As they make changes to the application code, they need to know if the application will scale to meet peak demands. They don't have enough surplus hardware to do the testing on their existing compute infrastructure, so they wanted to use AWS in order to do performance testing.

Cloud security concerns
The main challenge with Amazon is that not only is the data sensitive but many of the application models are sensitive as well. The Army does not want to make its models about the effects of various weapons on American equipment available to a potential enemy.

We don't want to build an Amazon Machine Image (AMI) or go through the time to provision an entire distributed computing stack every night.
Dennis Reedy, Founder of Elastic Grid LLC
About 18 months ago, ARL started implementing a new architecture called Gomez, which helps separate the data, simulation models and underlying application from each other. This architecture allows it to test the application out on a public cloud without using sensitive data or models.

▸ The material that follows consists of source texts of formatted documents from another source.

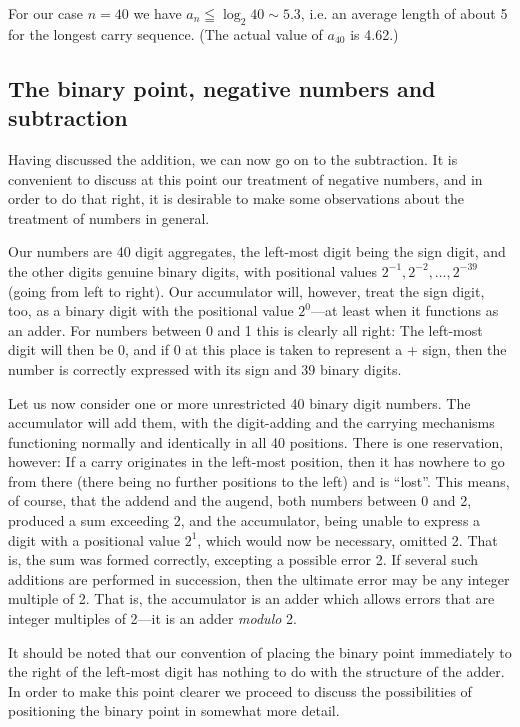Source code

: \documentclass[12pt]{amsart}
\begin{document}
For our case $n = 40$ we have $a_n \leqq \log_2 40 \sim 5.3$, i.e. an average length of about 5 for the longest carry sequence. (The actual value of $a_{40}$ is 4.62.)

\subsection{The binary point, negative numbers and subtraction}
Having discussed the addition, we can now go on to the subtraction. It is convenient to discuss at this point our treatment of negative numbers, and in order to do that right, it is desirable to make some observations about the treatment of numbers in general.

Our numbers are 40 digit aggregates, the left-most digit being the sign digit, and the other digits genuine binary digits, with positional values $2^{-1}, 2^{-2}, \dots , 2^{-39}$ (going from left to right). Our accumulator will, however, treat the sign digit, too, as a binary digit with the positional value $2^0$---at least when it functions as an adder. For numbers between 0 and 1 this is clearly all right: The left-most digit will then be 0, and if 0 at this place is taken to represent a + sign, then the number is correctly expressed with its sign and 39 binary digits.

Let us now consider one or more unrestricted 40 binary digit numbers. The accumulator will add them, with the digit-adding and the carrying mechanisms functioning normally and identically in all 40 positions. There is one reservation, however: If a carry originates in the left-most position, then it has nowhere to go from there (there being no further positions to the left) and is ``lost''. This means, of course, that the addend and the augend, both numbers between 0 and 2, produced a sum exceeding 2, and the accumulator, being unable to express a digit with a positional value $2^1$, which would now be necessary, omitted 2. That is, the sum was formed correctly, excepting a possible error 2. If several such additions are performed in succession, then the ultimate error may be any integer multiple of 2. That is, the accumulator is an adder which allows errors that are integer multiples of 2---it is an adder \emph{modulo} 2.

It should be noted that our convention of placing the binary point immediately to the right of the left-most digit has nothing to do with the structure of the adder. In order to make this point clearer we proceed to discuss the possibilities of positioning the binary point in somewhat more detail.
\end{document}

It needed a way to dynamically provision the application both in the cloud during testing, and then locally during implementation of the finished application. "We don't want to build an Amazon Machine Image (AMI) or go through the time to provision an entire distributed computing stack every night," Reedy said.

Elastic Grid is an open source technology that uses a domain specific language to express the services and requirements. It allows the developers to push out an instance of the entire distributed infrastructure to either Amazon EC2 or a LAN automatically.

When a developer finalizes the release of a new version, Elastic Grid organizes the creation of clusters. The key to the success of this process is being able to release the new code, and then run it with no operator input work.

Going forward they are hoping to do continuous integration. They plan to connect Hudson into the Amazon S3 repository, so that code changes are automatically tested. On an occasional basis, they want to do a scalability test with 50-100 machines to see how the system behaves under heavy load.

Reedy said one of the harder problems to solve is how to take the test result information from a cluster of fifty machines and look for subtle problems and bottlenecks in a way that a human can understand. He said, "We have a lot of metrics built in about how fast it is working and the wait time so we can be notified if something goes bad. But how can we be notified in a post mortem about a pattern developing?"

One developer asked how they get around security concerns because his administrators would balk at the idea of deploying government applications on a cloud. Bowers said this was a big issue, and they had demonstrated that it could be addressed by proper separation of the sensitive data, code, and algorithms.

Another developer in the audience, who worked for a large unnamed telco, pointed out that telecommunications companies have been addressing these concerns for years by tagging data and code sets. She said that these same concepts could also be applied to cloud projects by other developers wanting to test new apps in the cloud.